While all that success makes one think he has most certainly sold his soul to the devil, many people think he could actually be the devil.
They call him Nick Satan and the fact that he was born on Oct. 31 (Halloween) gives them plenty of reason to make that assumption.
What I see coming from Tuscaloosa is anything but evil. His players love him and so do his assistant coaches. And the Crimson Tide faithful? They think he's a god. He can still make reporters shrink under the table at press conferences but that's all a part of who he is. Tennessee fans may call him Satan, but remember they called Steve Spurrier the Evil Genius when he was beating them so often at Florida.
Coaches like Spurrier and Saban only come around every so often. They're cut from the same cloth as Paul "Bear" Bryant, General Neyland and Bobby Bowden. They win an obscene number of games and championships but Saban's record at Alabama tops them all. Not all of Nick Saban's stops however have been this successful. He was more human like at Michigan State, and his tenure at LSU was really good with the 2003 National Championship. But his stopover at Miami in the NFL was anything but successful. When Mal Moore, Alabama's late legendary athletic director was looking to replace Mike Shula, he first offered the job to Rich Rodriguez who was fired this week at Arizona after sexual misconduct allegations. Saban was Moore's second choice, and the rest they say is now history.
While many have stated that Nick Saban's unbelievable success at Alabama is not good for college football or the SEC, I tend to differ. An example of that is the fact that on Monday night two SEC teams will play for the National Championship. Alabama is favored, but I picked Georgia to pull the upset. Saban has forced the other teams in the SEC to either get better or continue to be embarrassed on the football field. That's why there were six coaching changes in the league this past season. Six of the fourteen SEC school,s will have new head coaches in 2018. That's what I call the "Nick Saban Factor."

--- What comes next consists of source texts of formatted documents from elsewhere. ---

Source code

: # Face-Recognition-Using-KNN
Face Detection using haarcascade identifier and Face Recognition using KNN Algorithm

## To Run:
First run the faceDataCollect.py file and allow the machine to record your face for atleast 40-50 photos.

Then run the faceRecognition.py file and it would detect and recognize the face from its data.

Saban has indeed mellowed out a bit since he came to Alabama ten years ago. He will still chew out someone's rear end with the best of them, that is quite obvious. But he may be more content now that he has gathered all the love from fans he can get as well as all the respect he could possibly receive from other coaches and the media.
So 'Bama fans enjoy him while you still have him. He is no where close to calling it quits, at least until he hangs two more National Championship banners in Tuscaloosa. That would give him seven titles; one more than Bear Bryant. I don't see him coaching past seventy, but you never know. It all may depend on his contract with Lucifer.